Once the line containing "API used from https://yts.am/api" is found in the records below, return it and each following line exactly, up to and including the line containing "This page pulished", and nothing else.
-- DATA TO EXAMINE follows --
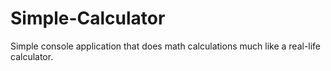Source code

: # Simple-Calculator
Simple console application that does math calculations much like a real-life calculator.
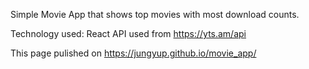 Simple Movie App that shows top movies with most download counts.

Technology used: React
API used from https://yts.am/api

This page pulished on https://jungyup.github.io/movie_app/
-- DATA TO EXAMINE concluded --
-- DATA TO EXAMINE follows --
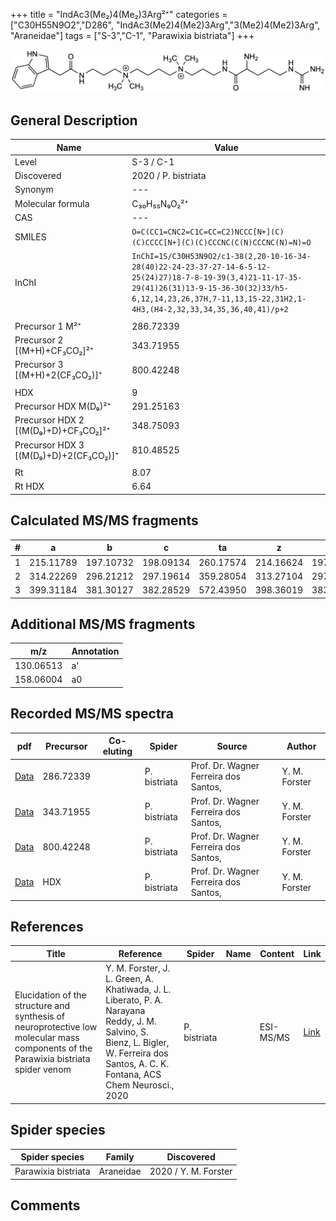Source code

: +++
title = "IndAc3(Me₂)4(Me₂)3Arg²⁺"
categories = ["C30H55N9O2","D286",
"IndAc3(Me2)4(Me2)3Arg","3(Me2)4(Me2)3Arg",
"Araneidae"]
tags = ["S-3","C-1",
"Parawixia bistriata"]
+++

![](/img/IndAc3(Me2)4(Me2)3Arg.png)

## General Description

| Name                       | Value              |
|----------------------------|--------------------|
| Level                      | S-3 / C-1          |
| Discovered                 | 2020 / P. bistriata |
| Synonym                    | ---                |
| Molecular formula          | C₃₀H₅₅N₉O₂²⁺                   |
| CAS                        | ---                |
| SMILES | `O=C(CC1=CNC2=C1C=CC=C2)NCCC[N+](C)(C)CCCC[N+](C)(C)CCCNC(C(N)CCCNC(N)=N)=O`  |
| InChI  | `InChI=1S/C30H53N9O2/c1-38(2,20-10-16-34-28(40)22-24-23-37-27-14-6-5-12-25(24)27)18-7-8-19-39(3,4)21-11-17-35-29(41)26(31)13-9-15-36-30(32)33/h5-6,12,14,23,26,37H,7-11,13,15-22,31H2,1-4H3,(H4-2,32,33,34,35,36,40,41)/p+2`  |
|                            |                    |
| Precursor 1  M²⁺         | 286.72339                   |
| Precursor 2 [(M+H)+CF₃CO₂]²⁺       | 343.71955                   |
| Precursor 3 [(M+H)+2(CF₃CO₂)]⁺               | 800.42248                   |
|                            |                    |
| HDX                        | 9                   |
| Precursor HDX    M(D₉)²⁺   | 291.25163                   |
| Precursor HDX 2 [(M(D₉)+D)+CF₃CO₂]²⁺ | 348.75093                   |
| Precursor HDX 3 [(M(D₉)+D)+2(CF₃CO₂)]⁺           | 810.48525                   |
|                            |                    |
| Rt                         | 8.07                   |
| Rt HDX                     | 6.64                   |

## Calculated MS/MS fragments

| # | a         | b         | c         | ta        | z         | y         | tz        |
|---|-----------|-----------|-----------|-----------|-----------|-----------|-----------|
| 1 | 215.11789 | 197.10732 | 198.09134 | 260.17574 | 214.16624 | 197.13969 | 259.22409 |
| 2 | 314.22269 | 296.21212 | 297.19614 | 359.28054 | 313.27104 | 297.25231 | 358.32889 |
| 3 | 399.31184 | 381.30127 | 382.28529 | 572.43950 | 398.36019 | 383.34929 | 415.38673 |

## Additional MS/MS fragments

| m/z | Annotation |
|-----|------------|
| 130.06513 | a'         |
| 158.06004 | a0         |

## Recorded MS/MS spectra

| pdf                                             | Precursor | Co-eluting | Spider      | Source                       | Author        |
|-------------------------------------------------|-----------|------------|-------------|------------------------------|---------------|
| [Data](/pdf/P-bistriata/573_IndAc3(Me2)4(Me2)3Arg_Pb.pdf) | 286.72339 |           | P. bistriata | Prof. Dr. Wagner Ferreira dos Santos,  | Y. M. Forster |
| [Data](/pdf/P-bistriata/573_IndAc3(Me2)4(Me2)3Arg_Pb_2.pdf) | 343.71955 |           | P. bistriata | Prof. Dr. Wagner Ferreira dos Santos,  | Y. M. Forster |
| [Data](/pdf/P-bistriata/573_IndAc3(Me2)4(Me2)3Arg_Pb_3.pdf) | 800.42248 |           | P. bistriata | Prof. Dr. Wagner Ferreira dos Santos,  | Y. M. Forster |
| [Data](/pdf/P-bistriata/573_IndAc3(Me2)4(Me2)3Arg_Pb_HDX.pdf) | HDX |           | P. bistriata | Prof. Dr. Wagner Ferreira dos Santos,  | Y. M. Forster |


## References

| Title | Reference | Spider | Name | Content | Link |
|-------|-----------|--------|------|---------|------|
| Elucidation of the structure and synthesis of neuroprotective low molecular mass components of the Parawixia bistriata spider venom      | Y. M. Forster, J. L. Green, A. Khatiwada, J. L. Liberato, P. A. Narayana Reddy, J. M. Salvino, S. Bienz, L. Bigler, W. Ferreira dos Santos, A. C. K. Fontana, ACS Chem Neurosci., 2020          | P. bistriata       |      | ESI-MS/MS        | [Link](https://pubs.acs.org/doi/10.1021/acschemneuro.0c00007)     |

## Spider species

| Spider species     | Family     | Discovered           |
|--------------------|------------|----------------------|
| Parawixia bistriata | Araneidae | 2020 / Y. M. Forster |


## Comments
-- DATA TO EXAMINE concluded --
- [YOUR RESPONSE]:
API used from https://yts.am/api

This page pulished on https://jungyup.github.io/movie_app/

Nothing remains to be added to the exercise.